Name	Structure	Mechanisms	Effects	Refers
Pyrazolopyran scaffold derivative 2.12		Lower dissociation constant by 50-fold	Causing apoptosis in lung cancer cell lines	[5]
Mimosine		Inhibit transcription by chelating zinc	Inhibiting DNA replication	[6]
Arsenic trioxide		SHMT1 degradation	Increasing genome instability	[7]
Spiro-dihydroindene analogues		Strong target affinities	Inhibiting plasmodial DNA replication	[8]
Tetrahydrofolate		Substrate inhibition dependent on pH	Adapting cellular environments	[9]
3-bromopyruvate		Reacting with Cysteine residues in a nucleophilic substitution	As a potent novel anti-tumour agent	[10]
AGF347		Molecular Modeling to design small-molecule inhibitor	Showing antitumor efficacies against lung, colon, and pancreatic cancer	[11]
Lometrexol		Targeting GARFT	As panel antifolates to treat cancer	[12]
miR-198	3′CTT​GGA​TAG​AGG​GGA​GAC​CTG	Binding to 3′ UTR1 of SHMT1 mRNA to downregulating its expression	Suppressing lung adenocarcinoma cells proliferation	[13]
MiR-218-5p	3′UGU​ACC​AAU​CUA​GUU​CGU​GUU-5′	Binding to 3′ UTR1 of SHMT1 mRNA to downregulating its expression	Suppressing killing effect of NK cells to lung adenocarcinoma	[14]
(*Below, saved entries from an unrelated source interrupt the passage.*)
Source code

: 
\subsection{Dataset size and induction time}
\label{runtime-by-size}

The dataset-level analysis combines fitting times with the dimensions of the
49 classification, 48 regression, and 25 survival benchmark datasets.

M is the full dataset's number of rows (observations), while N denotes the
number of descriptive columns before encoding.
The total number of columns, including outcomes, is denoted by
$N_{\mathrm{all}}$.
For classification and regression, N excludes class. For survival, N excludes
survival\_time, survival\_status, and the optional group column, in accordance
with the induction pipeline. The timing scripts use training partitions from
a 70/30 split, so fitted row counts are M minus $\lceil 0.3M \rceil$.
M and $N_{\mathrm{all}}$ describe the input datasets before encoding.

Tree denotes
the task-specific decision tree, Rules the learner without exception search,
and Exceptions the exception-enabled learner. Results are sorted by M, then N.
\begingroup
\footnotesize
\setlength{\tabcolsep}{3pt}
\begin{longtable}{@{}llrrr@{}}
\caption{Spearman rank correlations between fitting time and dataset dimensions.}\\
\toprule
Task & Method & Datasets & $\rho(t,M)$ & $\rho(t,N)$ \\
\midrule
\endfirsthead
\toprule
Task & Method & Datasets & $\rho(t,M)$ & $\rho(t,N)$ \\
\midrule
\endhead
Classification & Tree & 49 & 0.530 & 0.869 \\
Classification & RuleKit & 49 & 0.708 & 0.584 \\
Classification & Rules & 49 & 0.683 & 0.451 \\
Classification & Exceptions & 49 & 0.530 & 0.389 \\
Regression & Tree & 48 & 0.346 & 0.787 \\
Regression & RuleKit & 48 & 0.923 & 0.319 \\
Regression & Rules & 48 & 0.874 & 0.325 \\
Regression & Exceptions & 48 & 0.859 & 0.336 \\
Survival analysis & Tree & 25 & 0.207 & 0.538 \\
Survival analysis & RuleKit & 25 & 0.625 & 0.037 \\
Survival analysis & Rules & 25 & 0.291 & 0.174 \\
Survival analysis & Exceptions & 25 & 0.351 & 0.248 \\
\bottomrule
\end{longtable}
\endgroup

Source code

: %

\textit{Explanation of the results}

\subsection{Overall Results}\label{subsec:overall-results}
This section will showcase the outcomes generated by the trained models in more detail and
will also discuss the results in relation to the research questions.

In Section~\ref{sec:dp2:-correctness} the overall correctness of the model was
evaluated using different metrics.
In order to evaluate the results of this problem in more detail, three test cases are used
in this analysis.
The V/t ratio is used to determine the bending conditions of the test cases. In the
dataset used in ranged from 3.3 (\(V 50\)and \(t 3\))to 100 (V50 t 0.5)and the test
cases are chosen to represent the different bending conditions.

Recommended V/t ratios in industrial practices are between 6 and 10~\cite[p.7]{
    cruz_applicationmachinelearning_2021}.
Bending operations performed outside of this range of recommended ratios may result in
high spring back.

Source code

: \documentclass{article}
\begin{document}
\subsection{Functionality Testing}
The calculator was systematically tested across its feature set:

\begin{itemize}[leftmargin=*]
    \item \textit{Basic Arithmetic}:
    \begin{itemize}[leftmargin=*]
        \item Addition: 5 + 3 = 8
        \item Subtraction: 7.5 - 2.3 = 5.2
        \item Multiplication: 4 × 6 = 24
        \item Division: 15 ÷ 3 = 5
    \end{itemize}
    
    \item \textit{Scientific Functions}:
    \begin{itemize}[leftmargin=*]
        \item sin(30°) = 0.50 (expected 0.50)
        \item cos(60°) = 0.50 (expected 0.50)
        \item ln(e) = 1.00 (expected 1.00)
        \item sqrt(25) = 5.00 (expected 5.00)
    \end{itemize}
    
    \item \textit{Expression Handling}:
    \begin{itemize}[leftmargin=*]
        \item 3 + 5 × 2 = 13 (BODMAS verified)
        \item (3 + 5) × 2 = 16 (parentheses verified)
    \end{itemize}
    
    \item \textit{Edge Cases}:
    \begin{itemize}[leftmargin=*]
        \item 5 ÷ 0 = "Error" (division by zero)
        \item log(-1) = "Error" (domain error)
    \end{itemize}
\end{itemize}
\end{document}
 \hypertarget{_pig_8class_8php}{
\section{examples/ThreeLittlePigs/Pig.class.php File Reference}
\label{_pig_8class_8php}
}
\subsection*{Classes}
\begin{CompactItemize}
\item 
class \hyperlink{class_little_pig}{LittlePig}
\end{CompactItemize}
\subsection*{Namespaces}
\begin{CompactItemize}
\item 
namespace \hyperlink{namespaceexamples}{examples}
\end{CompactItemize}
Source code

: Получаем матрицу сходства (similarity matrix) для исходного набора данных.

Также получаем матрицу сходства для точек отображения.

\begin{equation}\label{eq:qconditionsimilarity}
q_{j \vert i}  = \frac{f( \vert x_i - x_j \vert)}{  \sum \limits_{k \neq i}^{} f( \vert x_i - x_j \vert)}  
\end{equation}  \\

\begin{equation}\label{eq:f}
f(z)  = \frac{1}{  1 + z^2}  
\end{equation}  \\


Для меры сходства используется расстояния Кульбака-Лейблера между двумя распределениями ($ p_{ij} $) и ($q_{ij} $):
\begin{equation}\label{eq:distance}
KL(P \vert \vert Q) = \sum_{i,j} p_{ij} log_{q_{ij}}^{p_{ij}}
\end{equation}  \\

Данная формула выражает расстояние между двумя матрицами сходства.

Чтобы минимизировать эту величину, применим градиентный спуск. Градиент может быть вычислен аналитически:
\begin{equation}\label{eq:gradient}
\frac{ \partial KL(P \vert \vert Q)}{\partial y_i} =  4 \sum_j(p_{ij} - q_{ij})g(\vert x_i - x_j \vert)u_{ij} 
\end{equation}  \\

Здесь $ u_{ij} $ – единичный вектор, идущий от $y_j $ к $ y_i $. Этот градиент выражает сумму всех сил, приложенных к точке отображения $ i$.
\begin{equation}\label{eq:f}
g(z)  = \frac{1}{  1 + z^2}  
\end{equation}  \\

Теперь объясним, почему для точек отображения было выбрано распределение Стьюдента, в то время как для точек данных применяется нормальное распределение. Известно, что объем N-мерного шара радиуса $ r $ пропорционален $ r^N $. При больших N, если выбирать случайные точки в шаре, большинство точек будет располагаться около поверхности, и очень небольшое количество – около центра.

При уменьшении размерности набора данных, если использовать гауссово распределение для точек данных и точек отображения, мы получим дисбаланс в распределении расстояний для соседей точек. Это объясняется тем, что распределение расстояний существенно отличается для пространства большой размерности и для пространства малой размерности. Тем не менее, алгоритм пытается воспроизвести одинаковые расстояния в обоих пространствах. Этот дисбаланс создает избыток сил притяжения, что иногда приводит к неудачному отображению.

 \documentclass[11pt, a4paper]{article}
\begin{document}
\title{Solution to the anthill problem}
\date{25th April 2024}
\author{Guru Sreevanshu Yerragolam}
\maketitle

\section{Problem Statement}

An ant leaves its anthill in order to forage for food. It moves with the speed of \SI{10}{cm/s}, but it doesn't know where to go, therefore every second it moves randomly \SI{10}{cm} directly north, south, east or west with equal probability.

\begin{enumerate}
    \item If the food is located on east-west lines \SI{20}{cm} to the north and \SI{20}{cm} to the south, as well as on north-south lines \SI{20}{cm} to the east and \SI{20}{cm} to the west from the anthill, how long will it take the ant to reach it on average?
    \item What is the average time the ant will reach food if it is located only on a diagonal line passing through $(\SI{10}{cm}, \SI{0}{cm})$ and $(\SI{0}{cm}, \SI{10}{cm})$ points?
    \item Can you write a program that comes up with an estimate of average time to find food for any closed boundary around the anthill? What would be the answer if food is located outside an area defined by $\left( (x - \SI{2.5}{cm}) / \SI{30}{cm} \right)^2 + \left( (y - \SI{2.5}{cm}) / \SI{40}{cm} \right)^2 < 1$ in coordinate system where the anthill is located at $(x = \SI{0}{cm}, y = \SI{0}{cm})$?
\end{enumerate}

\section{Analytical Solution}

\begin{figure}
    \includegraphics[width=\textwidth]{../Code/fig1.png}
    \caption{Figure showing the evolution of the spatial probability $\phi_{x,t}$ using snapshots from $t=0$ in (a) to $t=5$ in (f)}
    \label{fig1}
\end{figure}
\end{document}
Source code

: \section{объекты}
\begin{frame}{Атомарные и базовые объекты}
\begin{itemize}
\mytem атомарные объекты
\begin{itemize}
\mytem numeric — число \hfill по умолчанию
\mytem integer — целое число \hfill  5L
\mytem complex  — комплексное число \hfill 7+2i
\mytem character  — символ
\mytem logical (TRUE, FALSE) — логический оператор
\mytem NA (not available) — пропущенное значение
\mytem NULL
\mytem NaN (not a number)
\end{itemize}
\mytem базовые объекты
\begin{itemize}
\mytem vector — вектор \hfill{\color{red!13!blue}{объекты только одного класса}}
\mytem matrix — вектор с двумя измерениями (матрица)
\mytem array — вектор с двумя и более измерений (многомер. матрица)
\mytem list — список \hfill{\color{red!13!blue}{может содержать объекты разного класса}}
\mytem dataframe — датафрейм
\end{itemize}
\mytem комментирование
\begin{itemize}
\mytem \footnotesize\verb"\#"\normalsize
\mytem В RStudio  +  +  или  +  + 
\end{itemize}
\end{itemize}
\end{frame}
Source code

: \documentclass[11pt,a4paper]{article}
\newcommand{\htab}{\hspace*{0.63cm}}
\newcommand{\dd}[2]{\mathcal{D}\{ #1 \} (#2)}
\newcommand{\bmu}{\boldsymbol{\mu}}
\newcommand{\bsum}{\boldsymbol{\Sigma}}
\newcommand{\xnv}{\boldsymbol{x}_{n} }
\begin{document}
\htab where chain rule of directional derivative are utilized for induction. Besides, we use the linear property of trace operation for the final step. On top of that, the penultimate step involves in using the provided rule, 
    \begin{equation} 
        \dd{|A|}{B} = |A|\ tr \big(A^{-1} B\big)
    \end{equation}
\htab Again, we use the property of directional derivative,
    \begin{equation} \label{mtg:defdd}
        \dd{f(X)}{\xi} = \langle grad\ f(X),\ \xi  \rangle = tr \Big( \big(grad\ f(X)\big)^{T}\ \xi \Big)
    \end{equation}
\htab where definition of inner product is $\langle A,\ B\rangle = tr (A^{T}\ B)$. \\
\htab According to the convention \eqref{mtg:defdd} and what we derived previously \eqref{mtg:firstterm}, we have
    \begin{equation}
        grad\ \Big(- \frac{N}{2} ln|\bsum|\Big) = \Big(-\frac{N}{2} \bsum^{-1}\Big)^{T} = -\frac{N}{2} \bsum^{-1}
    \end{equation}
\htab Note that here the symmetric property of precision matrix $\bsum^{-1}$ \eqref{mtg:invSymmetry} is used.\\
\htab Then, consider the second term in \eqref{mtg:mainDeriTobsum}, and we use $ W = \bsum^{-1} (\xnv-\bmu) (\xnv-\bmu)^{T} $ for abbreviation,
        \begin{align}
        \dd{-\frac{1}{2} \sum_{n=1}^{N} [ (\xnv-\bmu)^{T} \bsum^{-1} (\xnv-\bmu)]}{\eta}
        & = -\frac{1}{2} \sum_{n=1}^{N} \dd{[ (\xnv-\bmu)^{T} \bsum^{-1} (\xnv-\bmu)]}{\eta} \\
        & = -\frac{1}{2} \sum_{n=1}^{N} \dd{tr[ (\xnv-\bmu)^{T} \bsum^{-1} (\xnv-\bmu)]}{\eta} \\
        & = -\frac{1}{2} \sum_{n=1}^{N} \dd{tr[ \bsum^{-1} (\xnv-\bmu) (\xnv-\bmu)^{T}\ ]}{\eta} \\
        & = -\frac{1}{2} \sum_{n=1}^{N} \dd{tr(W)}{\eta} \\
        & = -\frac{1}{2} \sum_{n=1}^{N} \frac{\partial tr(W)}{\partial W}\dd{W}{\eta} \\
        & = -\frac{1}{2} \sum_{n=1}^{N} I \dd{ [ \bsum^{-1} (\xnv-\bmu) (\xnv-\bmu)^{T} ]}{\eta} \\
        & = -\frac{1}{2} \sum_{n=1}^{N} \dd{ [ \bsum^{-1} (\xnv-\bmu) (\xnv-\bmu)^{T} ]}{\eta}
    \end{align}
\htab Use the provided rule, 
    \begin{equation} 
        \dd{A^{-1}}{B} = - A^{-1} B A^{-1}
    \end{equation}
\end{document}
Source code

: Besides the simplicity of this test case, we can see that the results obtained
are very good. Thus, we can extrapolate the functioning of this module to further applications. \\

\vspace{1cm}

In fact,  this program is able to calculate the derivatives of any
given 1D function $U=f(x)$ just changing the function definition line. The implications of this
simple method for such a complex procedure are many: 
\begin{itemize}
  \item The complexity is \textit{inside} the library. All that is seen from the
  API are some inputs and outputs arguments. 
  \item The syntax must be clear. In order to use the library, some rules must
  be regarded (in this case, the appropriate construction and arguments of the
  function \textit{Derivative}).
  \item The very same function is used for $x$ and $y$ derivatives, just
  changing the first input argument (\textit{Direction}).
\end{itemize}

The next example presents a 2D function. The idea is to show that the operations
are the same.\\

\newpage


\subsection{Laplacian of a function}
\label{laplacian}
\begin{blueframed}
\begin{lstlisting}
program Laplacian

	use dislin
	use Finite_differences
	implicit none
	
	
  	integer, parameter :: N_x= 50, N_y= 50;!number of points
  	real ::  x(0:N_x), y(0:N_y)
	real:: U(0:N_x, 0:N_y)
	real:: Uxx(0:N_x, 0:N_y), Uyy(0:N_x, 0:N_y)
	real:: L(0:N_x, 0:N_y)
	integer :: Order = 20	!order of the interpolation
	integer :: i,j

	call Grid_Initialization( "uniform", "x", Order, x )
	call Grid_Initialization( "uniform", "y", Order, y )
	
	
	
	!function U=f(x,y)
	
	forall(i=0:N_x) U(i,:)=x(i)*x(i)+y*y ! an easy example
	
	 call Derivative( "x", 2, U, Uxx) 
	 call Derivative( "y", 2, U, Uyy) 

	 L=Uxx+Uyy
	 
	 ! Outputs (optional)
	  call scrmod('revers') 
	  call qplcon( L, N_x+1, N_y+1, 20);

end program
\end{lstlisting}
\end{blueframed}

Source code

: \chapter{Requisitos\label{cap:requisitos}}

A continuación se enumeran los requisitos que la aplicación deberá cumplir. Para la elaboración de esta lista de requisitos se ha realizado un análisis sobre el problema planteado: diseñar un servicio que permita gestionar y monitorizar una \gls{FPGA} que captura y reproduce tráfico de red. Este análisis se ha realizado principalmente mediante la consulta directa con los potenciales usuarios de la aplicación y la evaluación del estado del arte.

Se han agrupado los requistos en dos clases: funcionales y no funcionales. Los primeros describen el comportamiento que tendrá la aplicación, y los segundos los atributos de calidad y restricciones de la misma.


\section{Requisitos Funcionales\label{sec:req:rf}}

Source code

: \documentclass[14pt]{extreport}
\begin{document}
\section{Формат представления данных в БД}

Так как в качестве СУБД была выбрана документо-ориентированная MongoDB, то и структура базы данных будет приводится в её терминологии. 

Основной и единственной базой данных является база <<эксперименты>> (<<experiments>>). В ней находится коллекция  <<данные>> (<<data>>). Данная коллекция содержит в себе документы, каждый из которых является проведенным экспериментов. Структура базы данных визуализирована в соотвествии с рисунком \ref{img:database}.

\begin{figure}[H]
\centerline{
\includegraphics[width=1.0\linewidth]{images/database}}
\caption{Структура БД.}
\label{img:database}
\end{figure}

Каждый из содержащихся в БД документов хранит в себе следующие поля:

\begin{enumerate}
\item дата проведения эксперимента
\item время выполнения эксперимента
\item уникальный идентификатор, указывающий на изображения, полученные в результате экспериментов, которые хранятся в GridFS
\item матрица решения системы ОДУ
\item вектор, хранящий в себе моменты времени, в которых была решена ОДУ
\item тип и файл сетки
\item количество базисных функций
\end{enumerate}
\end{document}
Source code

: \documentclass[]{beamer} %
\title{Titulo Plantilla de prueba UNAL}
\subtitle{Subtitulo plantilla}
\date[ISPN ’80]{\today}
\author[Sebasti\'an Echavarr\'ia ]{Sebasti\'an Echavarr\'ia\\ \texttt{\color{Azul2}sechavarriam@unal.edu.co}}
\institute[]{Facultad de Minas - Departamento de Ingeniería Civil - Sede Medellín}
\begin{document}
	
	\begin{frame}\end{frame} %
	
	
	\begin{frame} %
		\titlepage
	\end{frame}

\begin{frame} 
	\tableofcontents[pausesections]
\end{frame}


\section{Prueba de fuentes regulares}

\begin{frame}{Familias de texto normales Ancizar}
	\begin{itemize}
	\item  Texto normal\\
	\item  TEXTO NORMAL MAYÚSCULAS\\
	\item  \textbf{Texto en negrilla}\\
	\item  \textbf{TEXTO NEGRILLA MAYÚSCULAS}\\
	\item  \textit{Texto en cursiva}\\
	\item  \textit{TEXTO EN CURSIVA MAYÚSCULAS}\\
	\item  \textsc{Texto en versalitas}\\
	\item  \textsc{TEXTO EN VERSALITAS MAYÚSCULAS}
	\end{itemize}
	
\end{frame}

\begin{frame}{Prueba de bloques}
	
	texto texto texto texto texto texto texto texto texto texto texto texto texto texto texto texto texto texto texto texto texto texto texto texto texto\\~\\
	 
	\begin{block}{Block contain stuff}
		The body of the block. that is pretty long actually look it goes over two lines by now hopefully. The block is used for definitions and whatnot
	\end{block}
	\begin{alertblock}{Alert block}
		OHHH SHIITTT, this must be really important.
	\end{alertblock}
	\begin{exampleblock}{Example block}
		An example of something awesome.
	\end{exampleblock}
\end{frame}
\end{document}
This paper reveals the diversity of 1C metabolism under different conditions in cancer cells. To better accommodate the poor environment, cancer cells are forced to adopt metabolic switch to maintain their growth and development. Selective inhibition of the specific isoform of SHMT may be a key target for many human tumors with metabolic switch. Nevertheless, the relationship between SHMT1 and SHMT2 in human tumors is extremely complicated. It has been demonstrated that SHMT1 can utilize its RNA-binding function to bind the 5′untranslated region of the SHMT2 transcript (UTR2) and control the function of SHMT2-expressed cancer cells. Inversely, the transfection of UTR2 in cancer cells can also modulate SHMT1 activity and reduce cell viability, suggesting that it is of great necessity for us to give more studies on the relationship between SHMT1 and SHMT2. Going forward, it needs to be carefully evaluated how to better utilize 1C metabolism to target tumors.